▸ What is expected: Starting at the line that contains "Interface and System", transcribe each line exactly through the last line of the data. Include nothing else.

[Recorded data]
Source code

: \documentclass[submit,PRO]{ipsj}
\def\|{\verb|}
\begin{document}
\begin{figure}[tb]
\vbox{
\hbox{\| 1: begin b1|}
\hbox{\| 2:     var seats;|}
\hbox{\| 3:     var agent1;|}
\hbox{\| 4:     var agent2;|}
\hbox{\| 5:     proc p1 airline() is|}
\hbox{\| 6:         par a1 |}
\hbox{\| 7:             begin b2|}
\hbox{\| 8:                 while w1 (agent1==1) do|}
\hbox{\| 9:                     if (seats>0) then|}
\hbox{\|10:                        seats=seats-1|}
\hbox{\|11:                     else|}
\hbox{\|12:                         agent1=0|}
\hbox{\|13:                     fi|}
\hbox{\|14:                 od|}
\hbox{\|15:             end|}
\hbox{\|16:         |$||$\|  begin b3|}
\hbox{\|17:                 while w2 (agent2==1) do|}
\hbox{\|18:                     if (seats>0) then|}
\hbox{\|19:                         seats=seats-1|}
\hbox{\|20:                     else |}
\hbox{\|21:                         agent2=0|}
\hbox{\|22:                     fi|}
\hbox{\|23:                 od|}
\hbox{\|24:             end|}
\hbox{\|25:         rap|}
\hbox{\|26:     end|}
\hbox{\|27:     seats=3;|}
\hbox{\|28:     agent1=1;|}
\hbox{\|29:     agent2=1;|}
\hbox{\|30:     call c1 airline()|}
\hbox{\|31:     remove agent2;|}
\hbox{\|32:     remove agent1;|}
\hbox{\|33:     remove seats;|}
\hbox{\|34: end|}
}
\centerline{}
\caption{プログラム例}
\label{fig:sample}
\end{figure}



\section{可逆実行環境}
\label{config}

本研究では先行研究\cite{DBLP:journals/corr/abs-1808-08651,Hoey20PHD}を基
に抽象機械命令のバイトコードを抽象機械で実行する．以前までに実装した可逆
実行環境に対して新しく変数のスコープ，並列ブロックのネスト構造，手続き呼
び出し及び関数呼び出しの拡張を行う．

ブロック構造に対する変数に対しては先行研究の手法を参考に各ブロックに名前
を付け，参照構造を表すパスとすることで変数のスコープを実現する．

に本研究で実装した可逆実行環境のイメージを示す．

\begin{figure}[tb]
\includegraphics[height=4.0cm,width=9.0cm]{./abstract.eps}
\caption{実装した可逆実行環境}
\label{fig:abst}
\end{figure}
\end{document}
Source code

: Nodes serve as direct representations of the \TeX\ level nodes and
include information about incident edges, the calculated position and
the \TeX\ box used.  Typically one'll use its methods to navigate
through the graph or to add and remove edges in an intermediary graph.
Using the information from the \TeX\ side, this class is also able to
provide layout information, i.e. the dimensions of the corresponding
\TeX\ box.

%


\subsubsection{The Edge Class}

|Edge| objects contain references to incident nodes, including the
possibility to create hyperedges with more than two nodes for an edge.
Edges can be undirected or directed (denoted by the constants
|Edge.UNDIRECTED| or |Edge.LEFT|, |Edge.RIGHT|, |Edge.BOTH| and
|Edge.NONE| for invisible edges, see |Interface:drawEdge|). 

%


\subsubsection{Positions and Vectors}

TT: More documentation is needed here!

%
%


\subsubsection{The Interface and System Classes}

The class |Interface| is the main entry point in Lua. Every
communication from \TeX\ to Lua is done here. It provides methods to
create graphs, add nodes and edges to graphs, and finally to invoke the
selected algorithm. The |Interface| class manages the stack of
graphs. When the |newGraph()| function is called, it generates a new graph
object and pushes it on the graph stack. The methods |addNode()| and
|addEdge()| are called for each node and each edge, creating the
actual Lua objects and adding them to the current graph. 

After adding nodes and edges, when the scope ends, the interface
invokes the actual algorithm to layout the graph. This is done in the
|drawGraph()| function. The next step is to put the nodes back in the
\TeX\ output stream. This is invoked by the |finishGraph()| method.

▸ Written response:
\subsubsection{The Interface and System Classes}

The class |Interface| is the main entry point in Lua. Every
communication from \TeX\ to Lua is done here. It provides methods to
create graphs, add nodes and edges to graphs, and finally to invoke the
selected algorithm. The |Interface| class manages the stack of
graphs. When the |newGraph()| function is called, it generates a new graph
object and pushes it on the graph stack. The methods |addNode()| and
|addEdge()| are called for each node and each edge, creating the
actual Lua objects and adding them to the current graph. 

After adding nodes and edges, when the scope ends, the interface
invokes the actual algorithm to layout the graph. This is done in the
|drawGraph()| function. The next step is to put the nodes back in the
\TeX\ output stream. This is invoked by the |finishGraph()| method.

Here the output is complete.